_EXCERPTED RECORDS_
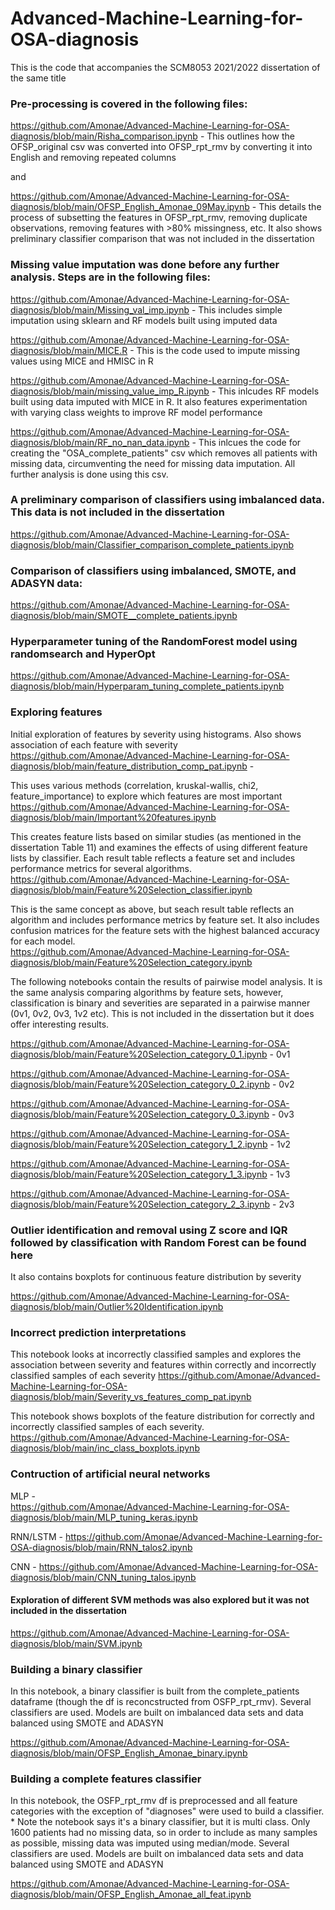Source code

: # Advanced-Machine-Learning-for-OSA-diagnosis
This is the code that accompanies the SCM8053 2021/2022 dissertation of the same title

### Pre-processing is covered in the following files:

https://github.com/Amonae/Advanced-Machine-Learning-for-OSA-diagnosis/blob/main/Risha_comparison.ipynb  - 
This outlines how the OFSP_original csv was converted into OFSP_rpt_rmv by converting it into English and removing repeated columns

and

https://github.com/Amonae/Advanced-Machine-Learning-for-OSA-diagnosis/blob/main/OFSP_English_Amonae_09May.ipynb - 
This details the process of subsetting the features in OFSP_rpt_rmv, removing duplicate observations, removing features with >80% missingness, etc. It also shows preliminary classifier comparison that was not included in the dissertation

### Missing value imputation was done before any further analysis. Steps are in the following files:


https://github.com/Amonae/Advanced-Machine-Learning-for-OSA-diagnosis/blob/main/Missing_val_imp.ipynb - 
This includes simple imputation using sklearn and RF models built using imputed data

https://github.com/Amonae/Advanced-Machine-Learning-for-OSA-diagnosis/blob/main/MICE.R - 
This is the code used to impute missing values using MICE and HMISC in R

https://github.com/Amonae/Advanced-Machine-Learning-for-OSA-diagnosis/blob/main/missing_value_imp_R.ipynb - 
This inlcudes RF models built using data imputed with MICE in R. It also features experimentation with varying class weights to improve RF model performance


https://github.com/Amonae/Advanced-Machine-Learning-for-OSA-diagnosis/blob/main/RF_no_nan_data.ipynb - 
This inlcues the code for creating the "OSA_complete_patients" csv which removes all patients with missing data, circumventing the need for missing data imputation. All further analysis is done using this csv.   



### A preliminary comparison of classifiers using imbalanced data. This data is not included in the dissertation

https://github.com/Amonae/Advanced-Machine-Learning-for-OSA-diagnosis/blob/main/Classifier_comparison_complete_patients.ipynb

### Comparison of classifiers using imbalanced, SMOTE, and ADASYN data: 

https://github.com/Amonae/Advanced-Machine-Learning-for-OSA-diagnosis/blob/main/SMOTE__complete_patients.ipynb

### Hyperparameter tuning of the RandomForest model using randomsearch and HyperOpt

https://github.com/Amonae/Advanced-Machine-Learning-for-OSA-diagnosis/blob/main/Hyperparam_tuning_complete_patients.ipynb

### Exploring features

Initial exploration of features by severity using histograms. Also shows association of each feature with severity
https://github.com/Amonae/Advanced-Machine-Learning-for-OSA-diagnosis/blob/main/feature_distribution_comp_pat.ipynb -

This uses various methods (correlation, kruskal-wallis, chi2, feature_importance) to explore which features are most important
https://github.com/Amonae/Advanced-Machine-Learning-for-OSA-diagnosis/blob/main/Important%20features.ipynb

This creates feature lists based on similar studies (as mentioned in the dissertation Table 11) and examines the effects of using different feature lists by classifier. Each result table reflects a feature set and includes performance metrics for several algorithms.
https://github.com/Amonae/Advanced-Machine-Learning-for-OSA-diagnosis/blob/main/Feature%20Selection_classifier.ipynb

This is the same concept as above, but seach result table reflects an algorithm and includes performance metrics by feature set. It also includes confusion matrices for the feature sets with the highest balanced accuracy for each model.  
https://github.com/Amonae/Advanced-Machine-Learning-for-OSA-diagnosis/blob/main/Feature%20Selection_category.ipynb

The following notebooks contain the results of pairwise model analysis. It is the same analysis comparing algorithms by feature sets, however, classification is binary and severities are separated in a pairwise manner (0v1, 0v2, 0v3, 1v2 etc). This is not included in the dissertation but it does offer interesting results.

https://github.com/Amonae/Advanced-Machine-Learning-for-OSA-diagnosis/blob/main/Feature%20Selection_category_0_1.ipynb - 0v1

https://github.com/Amonae/Advanced-Machine-Learning-for-OSA-diagnosis/blob/main/Feature%20Selection_category_0_2.ipynb - 0v2

https://github.com/Amonae/Advanced-Machine-Learning-for-OSA-diagnosis/blob/main/Feature%20Selection_category_0_3.ipynb - 0v3

https://github.com/Amonae/Advanced-Machine-Learning-for-OSA-diagnosis/blob/main/Feature%20Selection_category_1_2.ipynb - 1v2

https://github.com/Amonae/Advanced-Machine-Learning-for-OSA-diagnosis/blob/main/Feature%20Selection_category_1_3.ipynb - 1v3

https://github.com/Amonae/Advanced-Machine-Learning-for-OSA-diagnosis/blob/main/Feature%20Selection_category_2_3.ipynb - 2v3


### Outlier identification and removal using Z score and IQR followed by classification with Random Forest can be found here
It also contains boxplots for continuous feature distribution by severity

https://github.com/Amonae/Advanced-Machine-Learning-for-OSA-diagnosis/blob/main/Outlier%20Identification.ipynb

### Incorrect prediction interpretations

This notebook looks at incorrectly classified samples and explores the association between severity and features within correctly and incorrectly classified samples of each severity
https://github.com/Amonae/Advanced-Machine-Learning-for-OSA-diagnosis/blob/main/Severity_vs_features_comp_pat.ipynb

This notebook shows boxplots of the feature distribution for correctly and incorrectly classified samples of each severity. 
https://github.com/Amonae/Advanced-Machine-Learning-for-OSA-diagnosis/blob/main/inc_class_boxplots.ipynb


### Contruction of artificial neural networks 

MLP -  
https://github.com/Amonae/Advanced-Machine-Learning-for-OSA-diagnosis/blob/main/MLP_tuning_keras.ipynb

RNN/LSTM - 
https://github.com/Amonae/Advanced-Machine-Learning-for-OSA-diagnosis/blob/main/RNN_talos2.ipynb

CNN - 
https://github.com/Amonae/Advanced-Machine-Learning-for-OSA-diagnosis/blob/main/CNN_tuning_talos.ipynb

#### Exploration of different SVM methods was also explored but it was not included in the dissertation
https://github.com/Amonae/Advanced-Machine-Learning-for-OSA-diagnosis/blob/main/SVM.ipynb


### Building a binary classifier
In this notebook, a binary classifier is built from the complete_patients dataframe (though the df is reconcstructed from OSFP_rpt_rmv). Several classifiers are used. Models are built on imbalanced data sets and data balanced using SMOTE and ADASYN

https://github.com/Amonae/Advanced-Machine-Learning-for-OSA-diagnosis/blob/main/OFSP_English_Amonae_binary.ipynb

### Building a complete features classifier
In this notebook, the OSFP_rpt_rmv df is preprocessed and all feature categories with the exception of "diagnoses" were used to build a classifier. * Note the notebook says it's a binary classifier, but it is multi class. Only 1600 patients had no missing data, so in order to include as many samples as possible, missing data was imputed using median/mode. Several classifiers are used. Models are built on imbalanced data sets and data balanced using SMOTE and ADASYN

https://github.com/Amonae/Advanced-Machine-Learning-for-OSA-diagnosis/blob/main/OFSP_English_Amonae_all_feat.ipynb











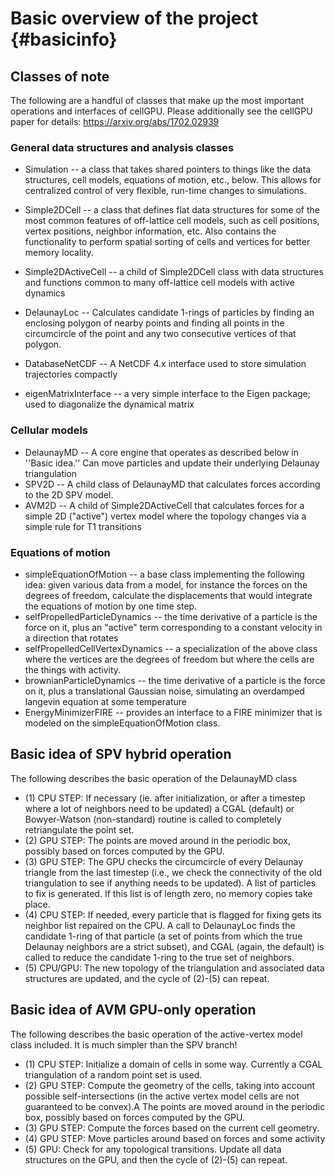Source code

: # Basic overview of the project {#basicinfo}

## Classes of note

The following are a handful of classes that make up the most important operations and interfaces of cellGPU.
Please additionally see the cellGPU paper for details:
https://arxiv.org/abs/1702.02939

### General data structures and analysis classes

* Simulation -- a class that takes shared pointers to things like the data structures, cell models,
equations of motion, etc., below. This allows for centralized control of very flexible, run-time
changes to simulations.

* Simple2DCell -- a class that defines flat data structures for some of the most common features of
off-lattice cell models, such as cell positions, vertex positions, neighbor information, etc. Also
contains the functionality to perform spatial sorting of cells and vertices for better memory locality.

* Simple2DActiveCell -- a child of Simple2DCell class with data structures and functions common to many
off-lattice cell models with active dynamics

* DelaunayLoc -- Calculates candidate 1-rings of particles by finding an enclosing polygon of nearby points
and finding all points in the circumcircle of the point and any two consecutive vertices of that polygon.

* DatabaseNetCDF -- A NetCDF 4.x interface used to store simulation trajectories compactly

* eigenMatrixInterface -- a very simple interface to the Eigen package; used to diagonalize the dynamical matrix 

### Cellular models

* DelaunayMD -- A core engine that operates as described below in ''Basic idea.'' Can move particles
and update their underlying Delaunay triangulation
* SPV2D -- A child class of DelaunayMD that calculates forces according to the 2D SPV model.
* AVM2D -- A child of Simple2DActiveCell that calculates forces for a simple 2D ("active") vertex model
where the topology changes via a simple rule for T1 transitions

### Equations of motion

* simpleEquationOfMotion -- a base class implementing the following idea: given various data from a
model, for instance the forces on the degrees of freedom, calculate the displacements that would
integrate the equations of motion by one time step.
* selfPropelledParticleDynamics -- the time derivative of a particle is the force on it, plus an "active"
term corresponding to a constant velocity in a direction that rotates
* selfPropelledCellVertexDynamics -- a specialization of the above class where the vertices are the degrees
of freedom but where the cells are the things with activity.
* brownianParticleDynamics -- the time derivative of a particle is the force on it, plus a translational
Gaussian noise, simulating an overdamped langevin equation at some temperature
* EnergyMinimizerFIRE -- provides an interface to a FIRE minimizer that is modeled on the simpleEquationOfMotion
class.

## Basic idea of SPV hybrid operation

The following describes the basic operation of the DelaunayMD class
* (1) CPU STEP: If necessary (ie. after initialization, or after a timestep where a lot of neighbors
need to be updated) a CGAL (default) or Bowyer-Watson (non-standard) routine is called to completely
retriangulate the point set.
* (2) GPU STEP: The points are moved around in the periodic box, possibly based on forces computed
by the GPU.
* (3) GPU STEP: The GPU checks the circumcircle of every Delaunay triangle from the last timestep
(i.e., we check the connectivity of the old triangulation to see if anything needs to be updated).
A list of particles to fix is generated. If this list is of length zero, no memory copies take place.
* (4) CPU STEP: If needed, every particle that is flagged for fixing gets its neighbor list repaired
on the CPU. A call to DelaunayLoc finds the candidate 1-ring of that particle (a set of points from
which the true Delaunay neighbors are a strict subset), and CGAL (again, the default) is called to
reduce the candidate 1-ring to the true set of neighbors.
* (5) CPU/GPU: The new topology of the triangulation and associated data structures are updated, and
the cycle of (2)-(5) can repeat.

## Basic idea of AVM GPU-only operation

The following describes the basic operation of the active-vertex model class included. It is much
simpler than the SPV branch!
* (1) CPU STEP: Initialize a domain of cells in some way. Currently a CGAL triangulation of a random
point set is used.
* (2) GPU STEP: Compute the geometry of the cells, taking into account possible self-intersections
(in the active vertex model cells are not guaranteed to be convex).A
The points are moved around in the periodic box, possibly based on forces computed by the GPU.
* (3) GPU STEP: Compute the forces based on the current cell geometry.
* (4) GPU STEP: Move particles around based on forces and some activity
* (5) GPU: Check for any topological transitions. Update all data structures on the GPU, and then
the cycle of (2)-(5) can repeat.


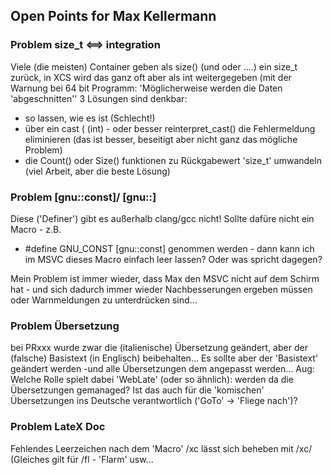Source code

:Open Points for Max Kellermann
------------------------------

### Problem size_t <==> integration

Viele (die meisten) Container geben als size() (und oder ....) ein size_t zurück, in XCS wird das ganz oft aber als int weitergegeben (mit der Warnung bei 64 bit Programm: 'Möglicherweise werden die Daten 'abgeschnitten'' 
3 Lösungen sind denkbar:
* so lassen, wie es ist (Schlecht!)
* über ein cast ( (int) - oder besser  reinterpret_cast<int>() die Fehlermeldung eliminieren (das ist besser, beseitigt aber nicht ganz das mögliche Problem)
* die Count() oder Size() funktionen zu Rückgabewert 'size_t' umwandeln (viel Arbeit, aber die beste Lösung)

### Problem [gnu::const]/ [gnu::]

Diese ('Definer') gibt es außerhalb clang/gcc nicht! Sollte dafüre nicht ein Macro - z.B.
* #define GNU_CONST [gnu::const]
genommen werden - dann kann ich im MSVC dieses Macro einfach leer lassen? Oder was spricht dagegen?

Mein Problem ist immer wieder, dass Max den MSVC nicht auf dem Schirm hat - und sich dadurch immer wieder Nachbesserungen ergeben müssen oder Warnmeldungen zu unterdrücken sind...

### Problem Übersetzung
bei PRxxx wurde zwar die (italienische) Übersetzung geändert, aber der (falsche) Basistext (in Englisch) beibehalten...  Es sollte aber der 'Basistext' geändert werden -und alle Übersetzungen dem angepasst werden...
Aug: Welche Rolle spielt dabei 'WebLate' (oder so ähnlich): werden da die Übersetzungen gemanaged? Ist das auch für die 'komischen' Übersetzungen ins Deutsche verantwortlich ('GoTo' -> 'Fliege nach')?

### Problem LateX Doc 
Fehlendes Leerzeichen nach dem 'Macro' /xc lässt sich beheben mit /xc/ (Gleiches gilt für /fl - 'Flarm' usw...



#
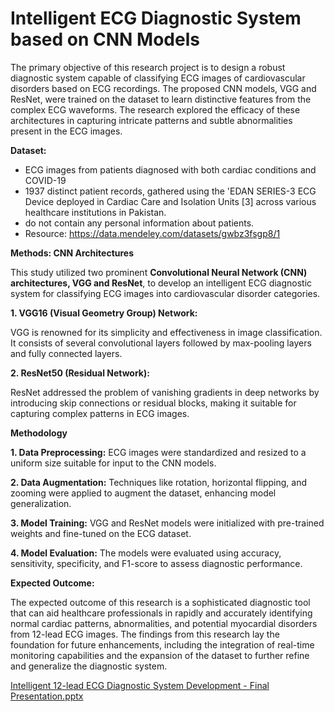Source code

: # Intelligent ECG Diagnostic System based on CNN Models

The primary objective of this research project is to design a robust diagnostic system capable of classifying ECG images of cardiovascular disorders based on ECG recordings. The proposed CNN models, VGG and ResNet, were trained on the dataset to learn distinctive features from the complex ECG waveforms. The research explored the efficacy of these architectures in capturing intricate patterns and subtle abnormalities present in the ECG images.

**Dataset:**
- ECG images from patients diagnosed with both cardiac conditions and COVID-19 
- 1937 distinct patient records, gathered using the 'EDAN SERIES-3 ECG Device deployed in Cardiac Care and Isolation Units [3] across various healthcare institutions in Pakistan.
- do not contain any personal information about patients.
- Resource: https://data.mendeley.com/datasets/gwbz3fsgp8/1 


**Methods: CNN Architectures**

This study utilized two prominent **Convolutional Neural Network (CNN) architectures, VGG and ResNet**, to develop an intelligent ECG diagnostic system for classifying ECG images into cardiovascular disorder categories.

**1. VGG16 (Visual Geometry Group) Network:**

VGG is renowned for its simplicity and effectiveness in image classification. It consists of several convolutional layers followed by max-pooling layers and fully connected layers.

**2. ResNet50 (Residual Network):**

ResNet addressed the problem of vanishing gradients in deep networks by introducing skip connections or residual blocks, making it suitable for capturing complex patterns in ECG images.

**Methodology**

**1. Data Preprocessing:** ECG images were standardized and resized to a uniform size suitable for input to the CNN models.

**2. Data Augmentation:** Techniques like rotation, horizontal flipping, and zooming were applied to augment the dataset, enhancing model generalization.

**3. Model Training:** VGG and ResNet models were initialized with pre-trained weights and fine-tuned on the ECG dataset.

**4. Model Evaluation:** The models were evaluated using accuracy, sensitivity, specificity, and F1-score to assess diagnostic performance. 

**Expected Outcome:**

The expected outcome of this research is a sophisticated diagnostic tool that can aid healthcare professionals in rapidly and accurately identifying normal cardiac patterns, abnormalities, and potential myocardial disorders from 12-lead ECG images. The findings from this research lay the foundation for future enhancements, including the integration of real-time monitoring capabilities and the expansion of the dataset to further refine and generalize the diagnostic system. 


[Intelligent 12-lead ECG Diagnostic System Development - Final Presentation.pptx](https://github.com/user-attachments/files/15909110/Intelligent.12-lead.ECG.Diagnostic.System.Development.-.Final.Presentation.pptx)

_ASSIGNED TASK_
Of the records above, print only the lines from the one containing "and some activity" through the one containing "es ist (Schlecht!)", inclusive and unaltered, leaving out pictures.

_EXPECTED OUTPUT_
* (4) GPU STEP: Move particles around based on forces and some activity
* (5) GPU: Check for any topological transitions. Update all data structures on the GPU, and then
the cycle of (2)-(5) can repeat.


Source code

:Open Points for Max Kellermann
------------------------------

### Problem size_t <==> integration

Viele (die meisten) Container geben als size() (und oder ....) ein size_t zurück, in XCS wird das ganz oft aber als int weitergegeben (mit der Warnung bei 64 bit Programm: 'Möglicherweise werden die Daten 'abgeschnitten'' 
3 Lösungen sind denkbar:
* so lassen, wie es ist (Schlecht!)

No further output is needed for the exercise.